Earlier this year at an event at Tapestry Health, state Rep. Pat Duffy, D-Holyoke, told the Gazette that she supports the legislation now in committee on Beacon Hill as part of the harm-reduction strategy of “meeting people where they are.” In a statement, state Sen. Eric Lesser, D-Longmeadow, said he has also supported legislative efforts for safe consumption site pilot programs, saying it’s “important for us to employ tools that will reduce overdoses and guide individuals towards treatment in a way that is safe and effective.”

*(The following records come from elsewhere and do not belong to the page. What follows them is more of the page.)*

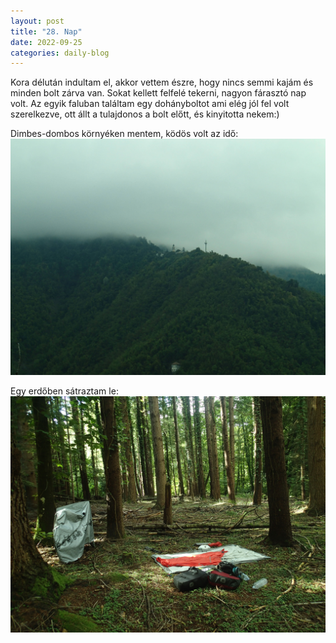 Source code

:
 ```yaml
---
layout: post
title: "28. Nap"
date: 2022-09-25
categories: daily-blog
---
```


Kora délután indultam el, akkor vettem észre, hogy nincs semmi kajám és minden bolt zárva van. Sokat kellett felfelé tekerni, nagyon fárasztó nap volt.
Az egyik faluban találtam egy dohányboltot ami elég jól fel volt szerelkezve, ott állt a tulajdonos a bolt előtt, és kinyitotta nekem:)

Dimbes-dombos környéken mentem, ködös volt az idő: ![templom](/day28templom.jpg)

Egy erdőben sátraztam le: ![Tábor](/day28camp.jpg)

“It just makes sense in the way needle exchanges make sense, in the way fentanyl test strips make sense,” said state Sen. Jo Comerford, D-Northampton. “We have to meet people where they are, we have to give them the tools they need, we have to support them along their journey and we have to help them keep themselves safe.”

State Sen. Adam Hinds, D-Pittsfield, previously worked in community-based intervention programs related to substance-use disorder. He said he saw firsthand the importance of harm reduction and “finding any way to ensure people are exposed to the option of recovery and how you work through that.” Asked why the state hasn’t yet moved to support the creation of the sites, he said that addiction is still very stigmatized.

“There’s misunderstanding of what this means as a tool for folks who are experiencing addiction,” he said.